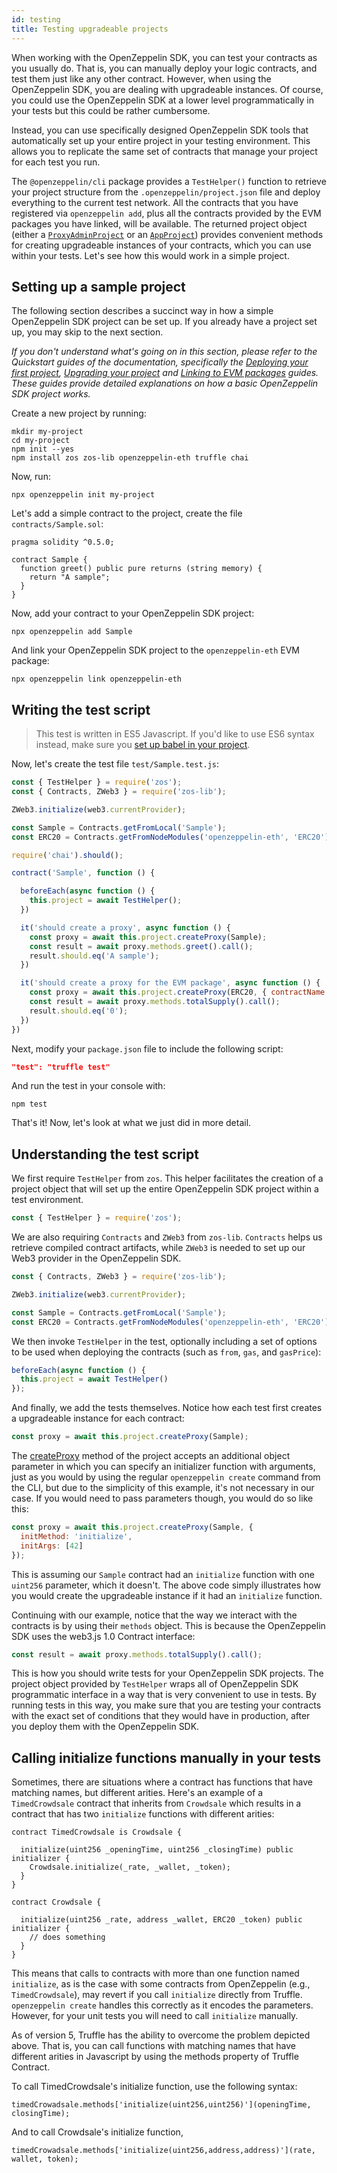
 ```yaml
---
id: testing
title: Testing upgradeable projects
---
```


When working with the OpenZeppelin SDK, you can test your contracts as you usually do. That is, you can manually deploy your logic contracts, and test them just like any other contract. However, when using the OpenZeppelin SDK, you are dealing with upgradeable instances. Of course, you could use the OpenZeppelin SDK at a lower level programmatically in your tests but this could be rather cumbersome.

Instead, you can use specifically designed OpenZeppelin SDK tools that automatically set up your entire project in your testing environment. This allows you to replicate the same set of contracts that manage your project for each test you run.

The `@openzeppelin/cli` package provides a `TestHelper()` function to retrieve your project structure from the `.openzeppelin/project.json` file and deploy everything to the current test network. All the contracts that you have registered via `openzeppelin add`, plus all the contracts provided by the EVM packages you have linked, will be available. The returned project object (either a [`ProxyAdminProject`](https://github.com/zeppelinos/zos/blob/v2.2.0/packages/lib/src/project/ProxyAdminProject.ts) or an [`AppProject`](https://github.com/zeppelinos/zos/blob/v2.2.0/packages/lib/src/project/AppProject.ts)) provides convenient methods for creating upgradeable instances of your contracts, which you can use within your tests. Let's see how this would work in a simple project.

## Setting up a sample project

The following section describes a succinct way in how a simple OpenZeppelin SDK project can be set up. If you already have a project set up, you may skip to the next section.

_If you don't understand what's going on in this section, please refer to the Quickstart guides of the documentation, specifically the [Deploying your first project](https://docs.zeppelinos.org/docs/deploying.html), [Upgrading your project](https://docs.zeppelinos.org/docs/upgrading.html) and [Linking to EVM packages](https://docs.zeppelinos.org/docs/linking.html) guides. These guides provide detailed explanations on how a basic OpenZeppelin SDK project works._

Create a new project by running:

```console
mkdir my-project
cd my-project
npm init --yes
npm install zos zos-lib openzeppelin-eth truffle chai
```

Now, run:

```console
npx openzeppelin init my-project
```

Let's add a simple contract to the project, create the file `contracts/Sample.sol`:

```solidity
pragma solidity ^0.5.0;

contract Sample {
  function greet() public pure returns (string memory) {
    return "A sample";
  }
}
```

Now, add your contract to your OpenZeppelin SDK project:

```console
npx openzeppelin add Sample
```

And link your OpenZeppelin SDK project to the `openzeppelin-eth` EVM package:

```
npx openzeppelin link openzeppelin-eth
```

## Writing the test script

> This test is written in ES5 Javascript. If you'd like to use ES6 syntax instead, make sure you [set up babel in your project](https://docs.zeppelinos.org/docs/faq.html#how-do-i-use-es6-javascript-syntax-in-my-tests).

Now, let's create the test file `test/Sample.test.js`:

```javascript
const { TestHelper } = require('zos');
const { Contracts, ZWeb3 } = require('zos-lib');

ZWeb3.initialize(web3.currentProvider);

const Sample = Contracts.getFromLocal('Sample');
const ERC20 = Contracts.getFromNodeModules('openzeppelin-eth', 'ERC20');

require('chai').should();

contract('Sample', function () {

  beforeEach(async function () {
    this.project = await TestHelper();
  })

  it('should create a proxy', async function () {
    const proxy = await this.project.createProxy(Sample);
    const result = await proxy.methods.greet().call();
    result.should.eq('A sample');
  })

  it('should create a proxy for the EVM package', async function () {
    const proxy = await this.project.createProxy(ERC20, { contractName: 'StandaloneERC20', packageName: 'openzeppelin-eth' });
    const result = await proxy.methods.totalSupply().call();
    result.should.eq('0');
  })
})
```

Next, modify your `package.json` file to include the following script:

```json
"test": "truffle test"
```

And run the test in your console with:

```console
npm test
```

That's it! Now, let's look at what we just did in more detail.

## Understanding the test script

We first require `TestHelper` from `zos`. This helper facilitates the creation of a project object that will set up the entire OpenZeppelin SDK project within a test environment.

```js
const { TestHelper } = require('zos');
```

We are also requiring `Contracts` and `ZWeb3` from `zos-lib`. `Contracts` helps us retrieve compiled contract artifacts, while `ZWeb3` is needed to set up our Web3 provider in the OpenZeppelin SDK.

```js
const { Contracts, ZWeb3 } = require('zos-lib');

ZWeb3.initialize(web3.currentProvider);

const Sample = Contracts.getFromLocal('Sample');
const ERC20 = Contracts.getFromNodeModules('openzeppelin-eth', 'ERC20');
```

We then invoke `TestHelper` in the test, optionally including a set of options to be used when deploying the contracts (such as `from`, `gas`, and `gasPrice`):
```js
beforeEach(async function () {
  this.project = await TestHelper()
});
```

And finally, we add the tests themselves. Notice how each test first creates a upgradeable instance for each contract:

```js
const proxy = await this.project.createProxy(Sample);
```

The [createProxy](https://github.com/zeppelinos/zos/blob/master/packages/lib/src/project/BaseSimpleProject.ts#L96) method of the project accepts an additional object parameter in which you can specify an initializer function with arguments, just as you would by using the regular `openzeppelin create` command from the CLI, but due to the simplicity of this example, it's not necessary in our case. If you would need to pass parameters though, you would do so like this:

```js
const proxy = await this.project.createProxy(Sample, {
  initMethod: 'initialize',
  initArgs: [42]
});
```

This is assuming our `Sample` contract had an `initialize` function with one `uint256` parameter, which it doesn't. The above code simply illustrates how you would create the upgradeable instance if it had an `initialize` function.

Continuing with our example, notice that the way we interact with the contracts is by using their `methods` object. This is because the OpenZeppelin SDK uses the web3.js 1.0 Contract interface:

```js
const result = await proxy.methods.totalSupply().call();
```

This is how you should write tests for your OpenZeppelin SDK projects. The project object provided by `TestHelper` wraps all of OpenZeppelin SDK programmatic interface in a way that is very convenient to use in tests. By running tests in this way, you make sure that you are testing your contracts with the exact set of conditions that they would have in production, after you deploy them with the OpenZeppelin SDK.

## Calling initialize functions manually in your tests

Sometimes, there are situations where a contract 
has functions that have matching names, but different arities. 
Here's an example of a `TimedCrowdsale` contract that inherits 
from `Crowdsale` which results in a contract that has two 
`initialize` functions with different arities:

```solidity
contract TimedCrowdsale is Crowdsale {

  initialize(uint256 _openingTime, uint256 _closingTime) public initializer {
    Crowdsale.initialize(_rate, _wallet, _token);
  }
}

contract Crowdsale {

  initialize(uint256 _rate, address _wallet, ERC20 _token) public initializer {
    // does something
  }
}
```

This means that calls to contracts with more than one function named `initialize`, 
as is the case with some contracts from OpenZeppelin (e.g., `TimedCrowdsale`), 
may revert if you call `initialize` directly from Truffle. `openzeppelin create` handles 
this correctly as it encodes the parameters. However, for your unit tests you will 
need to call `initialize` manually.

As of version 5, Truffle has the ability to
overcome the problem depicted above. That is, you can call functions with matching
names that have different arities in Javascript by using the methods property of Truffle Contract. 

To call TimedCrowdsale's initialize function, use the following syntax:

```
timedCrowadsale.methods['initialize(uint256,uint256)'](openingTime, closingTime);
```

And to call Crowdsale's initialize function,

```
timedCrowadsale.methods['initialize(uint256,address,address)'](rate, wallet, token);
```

◇ ◇ ◇ ◇ ◇ ◇ ◇

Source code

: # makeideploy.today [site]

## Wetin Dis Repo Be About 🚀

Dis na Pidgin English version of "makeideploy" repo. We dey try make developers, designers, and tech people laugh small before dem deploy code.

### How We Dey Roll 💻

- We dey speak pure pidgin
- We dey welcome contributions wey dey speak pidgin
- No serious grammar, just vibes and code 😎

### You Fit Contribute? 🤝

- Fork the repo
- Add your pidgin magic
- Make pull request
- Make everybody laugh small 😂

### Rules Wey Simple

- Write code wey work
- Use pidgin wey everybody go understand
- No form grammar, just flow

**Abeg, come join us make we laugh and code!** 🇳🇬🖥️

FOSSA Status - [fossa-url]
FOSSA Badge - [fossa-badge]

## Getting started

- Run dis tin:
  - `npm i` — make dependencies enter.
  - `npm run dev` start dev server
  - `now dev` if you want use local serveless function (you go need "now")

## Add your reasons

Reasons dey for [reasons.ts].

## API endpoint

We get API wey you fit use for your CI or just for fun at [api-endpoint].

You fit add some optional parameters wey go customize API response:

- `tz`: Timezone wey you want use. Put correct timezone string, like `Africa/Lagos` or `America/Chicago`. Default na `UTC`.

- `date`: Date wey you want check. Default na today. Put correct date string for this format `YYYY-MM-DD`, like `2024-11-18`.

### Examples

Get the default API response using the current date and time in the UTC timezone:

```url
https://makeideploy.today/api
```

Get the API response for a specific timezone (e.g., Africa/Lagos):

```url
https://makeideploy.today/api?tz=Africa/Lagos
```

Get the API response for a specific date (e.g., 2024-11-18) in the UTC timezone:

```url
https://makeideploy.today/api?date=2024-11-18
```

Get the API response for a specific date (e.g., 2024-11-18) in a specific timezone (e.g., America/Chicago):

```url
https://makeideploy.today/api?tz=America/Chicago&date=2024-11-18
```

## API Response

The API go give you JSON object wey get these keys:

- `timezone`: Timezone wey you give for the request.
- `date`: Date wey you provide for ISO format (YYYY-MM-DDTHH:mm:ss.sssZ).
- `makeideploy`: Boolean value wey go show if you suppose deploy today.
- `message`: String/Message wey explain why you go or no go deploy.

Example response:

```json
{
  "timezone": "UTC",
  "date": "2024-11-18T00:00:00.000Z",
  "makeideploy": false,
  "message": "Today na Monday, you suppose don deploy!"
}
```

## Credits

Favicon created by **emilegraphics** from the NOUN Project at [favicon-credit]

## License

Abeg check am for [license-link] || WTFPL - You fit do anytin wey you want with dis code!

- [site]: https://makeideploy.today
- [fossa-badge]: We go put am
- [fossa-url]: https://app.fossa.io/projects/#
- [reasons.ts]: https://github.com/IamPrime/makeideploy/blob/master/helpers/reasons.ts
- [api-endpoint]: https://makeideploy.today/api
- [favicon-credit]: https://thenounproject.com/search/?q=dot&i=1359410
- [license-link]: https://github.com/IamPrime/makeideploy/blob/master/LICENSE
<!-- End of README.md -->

◇ ◇ ◇ ◇ ◇ ◇ ◇

**TASK INSTRUCTIONS**
Find the word "what" in the entries, and copy every line it shows up in.

**OUTPUT OF THE TASK**
_If you don't understand what's going on in this section, please refer to the Quickstart guides of the documentation, specifically the [Deploying your first project](https://docs.zeppelinos.org/docs/deploying.html), [Upgrading your project](https://docs.zeppelinos.org/docs/upgrading.html) and [Linking to EVM packages](https://docs.zeppelinos.org/docs/linking.html) guides. These guides provide detailed explanations on how a basic OpenZeppelin SDK project works._
That's it! Now, let's look at what we just did in more detail.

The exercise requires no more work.